As a mom and grandmother, I say, Amen!


But this monumental occasion, for which we observe the centennial anniversary this year, didn’t happen with just one vote, no matter how good the story. Women, many of them mothers, had been advocating, marching, protesting, writing letters, cornering politicians for almost a century.


And while the future First Lady Abigail Adams, a mother, didn’t wear the label of Suffragette, she advised her husband, future president John Adams, as he helped the Continental Congress to write a constitution in 1789, “Remember the ladies.” In one of her letters to her husband, she says, “I desire you would remember the ladies and be more generous and favorable to them than your ancestors. Do not put such unlimited power into the hands of the husbands…If particular care and attention is not paid to the ladies, we are determined to foment a rebellion and will not hold ourselves bound by any laws in which we have no voice or representation.”


Unfortunately, the founding fathers did not listen. So, the ladies voices grew louder and stronger until new representatives like Harry Burn, having heard an earful all their lives from their mothers, heeded the plea. And the rest is history.

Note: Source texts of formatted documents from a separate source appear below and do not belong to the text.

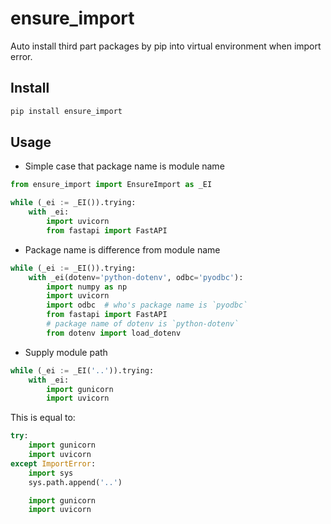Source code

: # ensure_import
Auto install third part packages by pip into virtual environment when import error.

## Install
```bash
pip install ensure_import
```

## Usage
- Simple case that package name is module name
```py
from ensure_import import EnsureImport as _EI

while (_ei := _EI()).trying:
    with _ei:
        import uvicorn
        from fastapi import FastAPI
```
- Package name is difference from module name
```py
while (_ei := _EI()).trying:
    with _ei(dotenv='python-dotenv', odbc='pyodbc'):
        import numpy as np
        import uvicorn
        import odbc  # who's package name is `pyodbc`
        from fastapi import FastAPI
        # package name of dotenv is `python-dotenv`
        from dotenv import load_dotenv
```
- Supply module path
```py
while (_ei := _EI('..')).trying:
    with _ei:
        import gunicorn
        import uvicorn
```
This is equal to:
```py
try:
    import gunicorn
    import uvicorn
except ImportError:
    import sys
    sys.path.append('..')

    import gunicorn
    import uvicorn
```
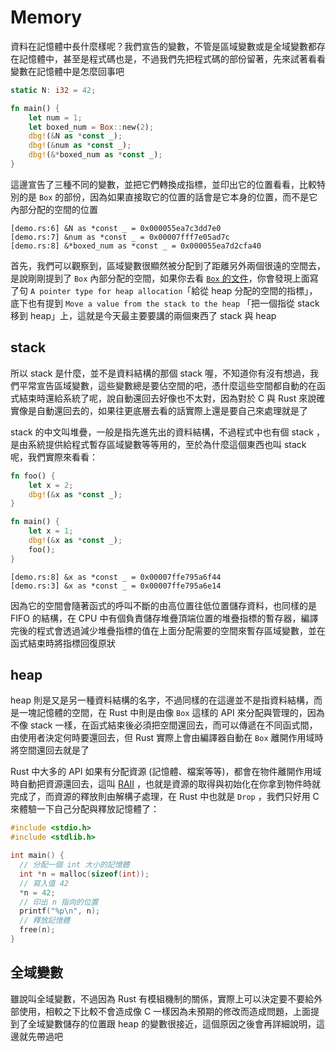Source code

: Memory
======

資料在記憶體中長什麼樣呢？我們宣告的變數，不管是區域變數或是全域變數都存在記憶體中，甚至是程式碼也是，不過我們先把程式碼的部份留著，先來試著看看變數在記憶體中是怎麼回事吧

```rust
static N: i32 = 42;

fn main() {
    let num = 1;
    let boxed_num = Box::new(2);
    dbg!(&N as *const _);
    dbg!(&num as *const _);
    dbg!(&*boxed_num as *const _);
}
```

這邊宣告了三種不同的變數，並把它們轉換成指標，並印出它的位置看看，比較特別的是 `Box` 的部份，因為如果直接取它的位置的話會是它本身的位置，而不是它內部分配的空間的位置

```plain
[demo.rs:6] &N as *const _ = 0x000055ea7c3dd7e0
[demo.rs:7] &num as *const _ = 0x00007fff7e05ad7c
[demo.rs:8] &*boxed_num as *const _ = 0x000055ea7d2cfa40
```

首先，我們可以觀察到，區域變數很顯然被分配到了距離另外兩個很遠的空間去，是說剛剛提到了 `Box` 內部分配的空間，如果你去看 [`Box` 的文件][box-doc]，你會發現上面寫了句 `A pointer type for heap allocation`「給從 heap 分配的空間的指標」，底下也有提到 `Move a value from the stack to the heap` 「把一個指從 stack 移到 heap」上，這就是今天最主要要講的兩個東西了 stack 與 heap

[box-doc]: https://doc.rust-lang.org/stable/std/boxed/index.html

stack
-----

所以 stack 是什麼，並不是資料結構的那個 stack 喔，不知道你有沒有想過，我們平常宣告區域變數，這些變數總是要佔空間的吧，憑什麼這些空間都自動的在函式結束時還給系統了呢，說自動還回去好像也不太對，因為對於 C 與 Rust 來說確實像是自動還回去的，如果往更底層去看的話實際上還是要自己來處理就是了

stack 的中文叫堆疊，一般是指先進先出的資料結構，不過程式中也有個 stack ，是由系統提供給程式暫存區域變數等等用的，至於為什麼這個東西也叫 stack 呢，我們實際來看看：

```rust
fn foo() {
    let x = 2;
    dbg!(&x as *const _);
}

fn main() {
    let x = 1;
    dbg!(&x as *const _);
    foo();
}
```

```plain
[demo.rs:8] &x as *const _ = 0x00007ffe795a6f44
[demo.rs:3] &x as *const _ = 0x00007ffe795a6e14
```

因為它的空間會隨著函式的呼叫不斷的由高位置往低位置儲存資料，也同樣的是 FIFO 的結構，在 CPU 中有個負責儲存堆疊頂端位置的堆疊指標的暫存器，編譯完後的程式會透過減少堆疊指標的值在上面分配需要的空間來暫存區域變數，並在函式結束時將指標回復原狀

heap
----

heap 則是又是另一種資料結構的名字，不過同樣的在這邊並不是指資料結構，而是一塊記憶體的空間，在 Rust 中則是由像 `Box` 這樣的 API 來分配與管理的，因為不像 stack 一樣，在函式結束後必須把空間還回去，而可以傳遞在不同函式間，由使用者決定何時要還回去，但 Rust 實際上會由編譯器自動在 `Box` 離開作用域時將空間還回去就是了

Rust 中大多的 API 如果有分配資源 (記憶體、檔案等等)，都會在物件離開作用域時自動把資源還回去，這叫 [RAII][RAII] ，也就是資源的取得與初始化在你拿到物件時就完成了，而資源的釋放則由解構子處理，在 Rust 中也就是 `Drop` ，我們只好用 C 來體驗一下自己分配與釋放記憶體了：

[RAII]: https://zh.wikipedia.org/zh-tw/RAII

```c
#include <stdio.h>
#include <stdlib.h>

int main() {
  // 分配一個 int 大小的記憶體
  int *n = malloc(sizeof(int));
  // 寫入值 42
  *n = 42;
  // 印出 n 指向的位置
  printf("%p\n", n);
  // 釋放記憶體
  free(n);
}
```

全域變數
--------

雖說叫全域變數，不過因為 Rust 有模組機制的關係，實際上可以決定要不要給外部使用，相較之下比較不會造成像 C 一樣因為未預期的修改而造成問題，上面提到了全域變數儲存的位置跟 heap 的變數很接近，這個原因之後會再詳細說明，這邊就先帶過吧
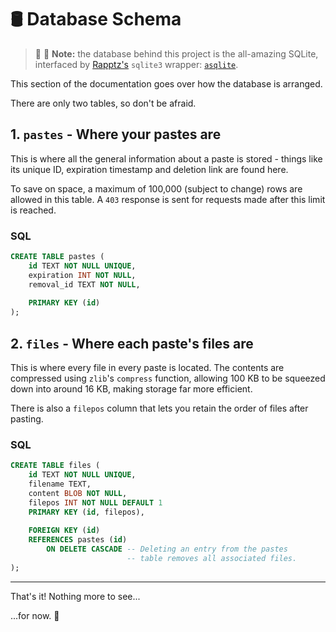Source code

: # :oil_drum: Database Schema

> :memo: :wrench: **Note:** the database behind this project is the all-amazing SQLite, interfaced by [Rapptz's](https://github.com/Rapptz) `sqlite3` wrapper: [`asqlite`](https://github.com/Rapptz/asqlite).

This section of the documentation goes over how the database is arranged.

There are only two tables, so don't be afraid.

## 1. `pastes` - Where your pastes are

This is where all the general information about a paste is stored - things like its unique ID, expiration timestamp and deletion link are found here.

To save on space, a maximum of 100,000 (subject to change) rows are allowed in this table. A `403` response is sent for requests made after this limit is reached.

### SQL

```sql
CREATE TABLE pastes (
    id TEXT NOT NULL UNIQUE,
    expiration INT NOT NULL,
    removal_id TEXT NOT NULL,
    
    PRIMARY KEY (id)
);
```

## 2. `files` - Where each paste's files are

This is where every file in every paste is located. The contents are compressed using `zlib`'s `compress` function, allowing 100 KB to be squeezed down into around 16 KB, making storage far more efficient.

There is also a `filepos` column that lets you retain the order of files after pasting.

### SQL

```sql
CREATE TABLE files (
    id TEXT NOT NULL UNIQUE,
    filename TEXT,
    content BLOB NOT NULL,
    filepos INT NOT NULL DEFAULT 1
    PRIMARY KEY (id, filepos),
    
    FOREIGN KEY (id)
    REFERENCES pastes (id)
        ON DELETE CASCADE -- Deleting an entry from the pastes
                          -- table removes all associated files.
);
```

***

That's it! Nothing more to see...

...for now. :eyes:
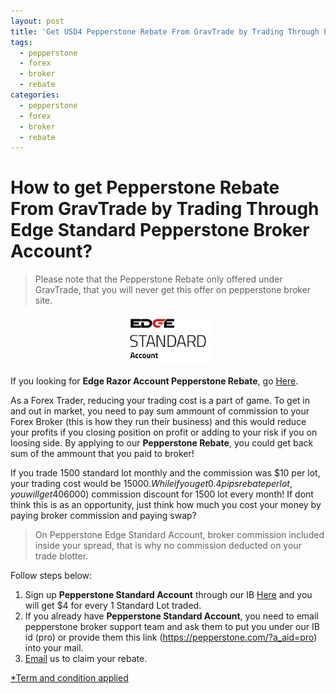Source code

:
 ```yaml
---
layout: post
title: 'Get USD4 Pepperstone Rebate From GravTrade by Trading Through Pepperstone Broker Now!'
tags:
  - pepperstone
  - forex
  - broker
  - rebate
categories:
  - pepperstone
  - forex
  - broker
  - rebate
---
```

# How to get Pepperstone Rebate From GravTrade by Trading Through Edge Standard Pepperstone Broker Account?
> Please note that the Pepperstone Rebate only offered under GravTrade, that you will never get this offer on pepperstone broker site.

<div align="center">
<img alt="Edge Standard Account Pepperstone Rebate" src="/static/img/general-image/pepperstone-edge-standard-account.PNG" title="Edge Standard Account Pepperstone Rebate">
</div>

If you looking for **Edge Razor Account Pepperstone Rebate**, go [Here](http://www.gravtrade.com/pepperstone/forex/broker/rebate/2016/09/16/pepperstone-broker-rebate.html "Edge Razor Account Pepperstone Rebate").

As a Forex Trader, reducing your trading cost is a part of game. To get in and out in market, you need to pay sum ammount of commission to your Forex Broker (this is how they run their business) and this would reduce your profits if you closing position on profit or adding to your risk if you on loosing side. By applying to our **Pepperstone Rebate**, you could get back sum of the ammount that you paid to broker! 

If you trade 1500 standard lot monthly and the commission was $10 per lot, your trading cost would be $15000. While if you get 0.4 pips rebate per lot, you will get 40% ($6000) commission discount for 1500 lot every month! If dont think this is as an opportunity, just think how much you cost your money by paying broker commission and paying swap?

> On Pepperstone Edge Standard Account, broker commission included inside your spread, that is why no commission deducted on your trade blotter.

Follow steps below:

1. Sign up **Pepperstone Standard Account** through our IB [Here](https://pepperstone.com/?a_aid=pro "Here") and you will get $4 for every 1 Standard Lot traded.
2. If you already have **Pepperstone Standard Account**, you need to email pepperstone broker support team and ask them to put you under our IB id (pro) or provide them this link (https://pepperstone.com/?a_aid=pro) into your mail.
3. [Email](http://www.gravtrade.com/contact "Email") us to claim your rebate.

[*Term and condition applied](http://www.gravtrade.com/term-and-condition/ "Term and condition applied")
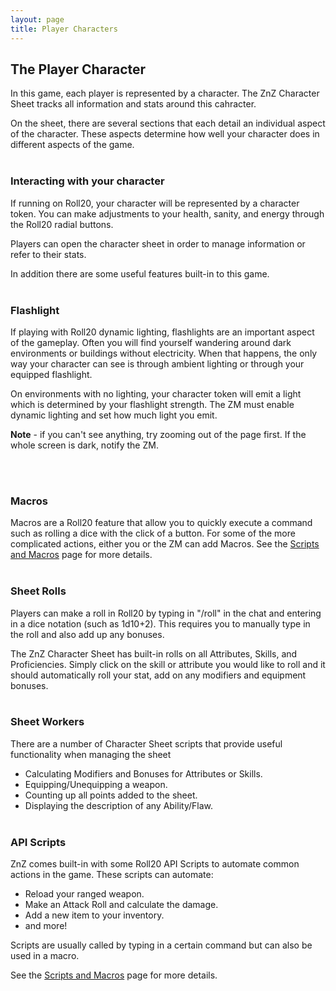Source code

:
 ```yaml
---
layout: page
title: Player Characters
---
```



## The Player Character ##

In this game, each player is represented by a character. The ZnZ Character Sheet tracks all information and stats around this cahracter. 

On the sheet, there are several sections that each detail an individual aspect of the character. These aspects determine how well your character does in different aspects of the game.
<br/><br/>


### Interacting with your character ###

If running on Roll20, your character will be represented by a character token. You can make adjustments to your health, sanity, and energy through the Roll20 radial buttons.

Players can open the character sheet  in order to manage information or refer to their stats. 

In addition there are some useful features built-in to this game.
<br/><br/>

### Flashlight ###

If playing with Roll20 dynamic lighting, flashlights are an important aspect of the gameplay. Often you will find yourself wandering around dark environments or buildings without electricity. When that happens, the only way your character can see is through ambient lighting or through your equipped flashlight.

On environments with no lighting, your character token will emit a light which is determined by your flashlight strength. The ZM must enable dynamic lighting and set how much light you emit.

**Note** - if you can't see anything, try zooming out of the page first. If the whole screen is dark, notify the ZM.

<br/><br/>

### Macros ###

Macros are a Roll20 feature that allow you to quickly execute a command such as rolling a dice with the click of a button. For some of the more complicated actions, either you or the ZM can add Macros. See the [Scripts and Macros]({{site.baseurl}}/p7-scripts-macros.html) page for more details.
<br/><br/>


### Sheet Rolls ###

Players can make a roll in Roll20 by typing in "/roll" in the chat and entering in a dice notation (such as 1d10+2). This requires you to manually type in the roll and also add up any bonuses.

The ZnZ Character Sheet has built-in rolls on all Attributes, Skills, and Proficiencies. Simply click on the skill or attribute you would like to roll and it should automatically roll your stat, add on any modifiers and equipment bonuses.
<br/><br/>


### Sheet Workers ###

There are a number of Character Sheet scripts that provide useful functionality when managing the sheet

- Calculating Modifiers and Bonuses for Attributes or Skills.
- Equipping/Unequipping a weapon.
- Counting up all points added to the sheet.
- Displaying the description of any Ability/Flaw.
<br/><br/>

### API Scripts ###

ZnZ comes built-in with some Roll20 API Scripts to automate common actions in the game. These scripts can automate:

- Reload your ranged weapon.
- Make an Attack Roll and calculate the damage.
- Add a new item to your inventory.
- and more!

Scripts are usually called by typing in a certain command but can also be used in a macro. 

See the [Scripts and Macros]({{site.baseurl}}/p7-scripts-macros.html) page for more details.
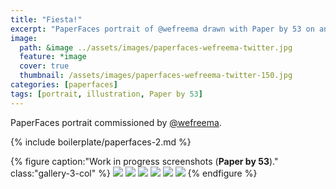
 ```yaml
---
title: "Fiesta!"
excerpt: "PaperFaces portrait of @wefreema drawn with Paper by 53 on an iPad."
image: 
  path: &image ../assets/images/paperfaces-wefreema-twitter.jpg 
  feature: *image
  cover: true
  thumbnail: /assets/images/paperfaces-wefreema-twitter-150.jpg
categories: [paperfaces]
tags: [portrait, illustration, Paper by 53]
---
```


PaperFaces portrait commissioned by [@wefreema](https://twitter.com/wefreema).

{% include boilerplate/paperfaces-2.md %}

{% figure caption:"Work in progress screenshots (**Paper by 53**)." class:"gallery-3-col" %}
[![](/assets/images/paperfaces-wefreema-process-1-600.jpg)](/assets/images/paperfaces-wefreema-process-1-lg.jpg)
[![](/assets/images/paperfaces-wefreema-process-2-600.jpg)](/assets/images/paperfaces-wefreema-process-2-lg.jpg)
[![](/assets/images/paperfaces-wefreema-process-3-600.jpg)](/assets/images/paperfaces-wefreema-process-3-lg.jpg)
[![](/assets/images/paperfaces-wefreema-process-4-600.jpg)](/assets/images/paperfaces-wefreema-process-4-lg.jpg)
[![](/assets/images/paperfaces-wefreema-process-5-600.jpg)](/assets/images/paperfaces-wefreema-process-5-lg.jpg)
[![](/assets/images/paperfaces-wefreema-process-6-600.jpg)](/assets/images/paperfaces-wefreema-process-6-lg.jpg)
{% endfigure %}
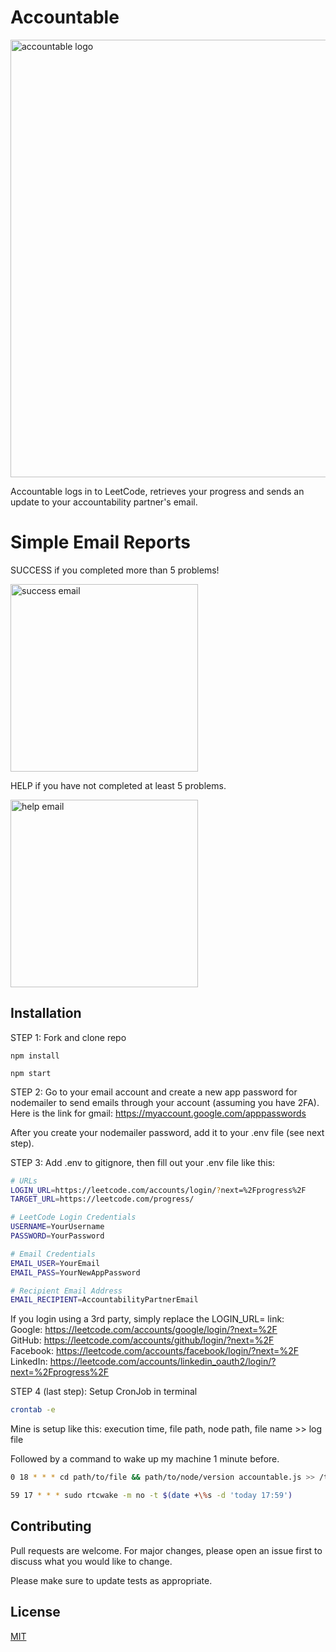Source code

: # Accountable
<img src="https://github.com/isaiah-garcia/LeetCode-Accountability-Progress-Reporter/blob/master/images/accountable_logo.png" alt="accountable logo" width="700"/>


Accountable logs in to LeetCode, retrieves your progress and sends an update to your accountability partner's email.

# Simple Email Reports 
SUCCESS if you completed more than 5 problems!

<img src="https://github.com/isaiah-garcia/LeetCode-Accountability-Progress-Reporter/blob/master/images/success_email.jpg" alt="success email" width="300"/>

HELP if you have not completed at least 5 problems.

<img src="https://github.com/isaiah-garcia/LeetCode-Accountability-Progress-Reporter/blob/master/images/help_email.png" alt="help email" width="300"/>

## Installation
STEP 1: Fork and clone repo
```
npm install
```
```
npm start
```

STEP 2: Go to your email account and create a new app password for nodemailer to send emails through your account (assuming you have 2FA). Here is the link for gmail: 
https://myaccount.google.com/apppasswords 

After you create your nodemailer password, add it to your .env file (see next step).

STEP 3: Add .env to gitignore, then fill out your .env file like this:

```bash
# URLs                                    
LOGIN_URL=https://leetcode.com/accounts/login/?next=%2Fprogress%2F
TARGET_URL=https://leetcode.com/progress/

# LeetCode Login Credentials
USERNAME=YourUsername
PASSWORD=YourPassword

# Email Credentials
EMAIL_USER=YourEmail
EMAIL_PASS=YourNewAppPassword

# Recipient Email Address
EMAIL_RECIPIENT=AccountabilityPartnerEmail
```
If you login using a 3rd party, simply replace the LOGIN_URL= link: \
Google: https://leetcode.com/accounts/google/login/?next=%2F \
GitHub: https://leetcode.com/accounts/github/login/?next=%2F \
Facebook: https://leetcode.com/accounts/facebook/login/?next=%2F \
LinkedIn: https://leetcode.com/accounts/linkedin_oauth2/login/?next=%2Fprogress%2F 

STEP 4 (last step): Setup CronJob in terminal

```bash
crontab -e
```
Mine is setup like this: execution time, file path, node path, file name >> log file

Followed by a command to wake up my machine 1 minute before.

```bash
0 18 * * * cd path/to/file && path/to/node/version accountable.js >> /tmp/accountable.log 2>&1

59 17 * * * sudo rtcwake -m no -t $(date +\%s -d 'today 17:59')
```

## Contributing

Pull requests are welcome. For major changes, please open an issue first
to discuss what you would like to change.

Please make sure to update tests as appropriate.

## License

[MIT](https://choosealicense.com/licenses/mit/)
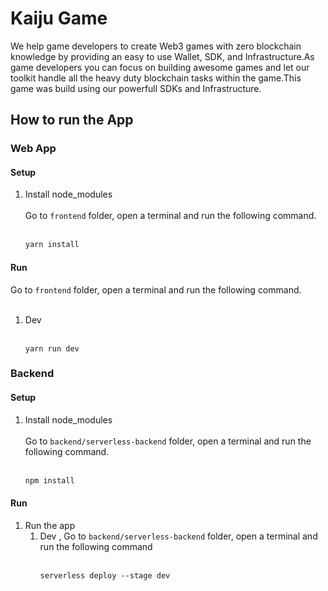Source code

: # Kaiju Game

We help game developers to create Web3 games with zero blockchain knowledge by providing an easy to use Wallet, SDK, and Infrastructure.As game developers you can focus on building awesome games and let our toolkit handle all the heavy duty blockchain tasks within the game.This game was build using our powerfull SDKs and Infrastructure.

## How to run the App

### Web App

#### Setup 
1. Install node_modules<br><br>
   Go to `frontend` folder, open a terminal and run the following command.<br><br>
    ```sh
    yarn install
    ```
#### Run
Go to `frontend` folder, open a terminal and run the following command.<br><br>
1. Dev <br><br>
    ```
    yarn run dev      
    ```   

### Backend

#### Setup 
1. Install node_modules<br><br>
   Go to `backend/serverless-backend` folder, open a terminal and run the following command.<br><br>
    ```sh
    npm install
    ```

#### Run
1. Run the app
    1. Dev , Go to `backend/serverless-backend` folder, open a terminal and run the following command<br><br>
        ```
        serverless deploy --stage dev
        ```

But there were many mothers, in addition to his own, who laid the stepping stones for Burn to stand upon. Suffragette and mother Victoria Woodhull made this prediction in a speech in 1871. "If Congress refuses to listen and to grant what women ask, there is but one course left to pursue. What is there left for women to do but to become the mothers of the future government?"


Men of color were technically afforded the right to vote in 1870 with the passage of the 15th Amendment and women of color, who ran vigorous campaigns parallel with those of the white women’s organizations, were technically covered with by the 19th Amendment. However, it was not until 1965, a mere 55 years ago, with the passage of the Civil Rights Act, that the vast majority of people of color could exercise their right to vote. That act supposedly eliminated all of the Jim Crow efforts created by politicians and citizens to deny minorities the chance to vote. Today even, we still see remnants of that discriminatory mindset in some of the problems occurring at the polls.


A true supporter of the cause, Frances Ellen Watkins Harper, the first African American woman to publish a short story, says in 1866 speech, “We are all bound up together in one great bundle of humanity and society cannot trample on the weakest and feeblest of its members without receiving the curse in its own soul…you white women speak here of rights. I speak of wrongs.”


And so, in the midst of this pandemic, how do we celebrate this century old historic event? Most of us these days refrain from hosting celebratory parties. We adhere to the advice to avoid large crowds. The media has paid tribute to the event on the specific dates.


But how do we women, especially, and the men who see us as equals, honor the countless women who fought so hard for this right to vote?


Of course, there is only one answer. VOTE!


Each vote lights another candle on freedom’s cake. Let’s set that cake on fire this year. We owe it to our mothers, grandmothers, great grandmothers and our sons, daughters and grandchildren.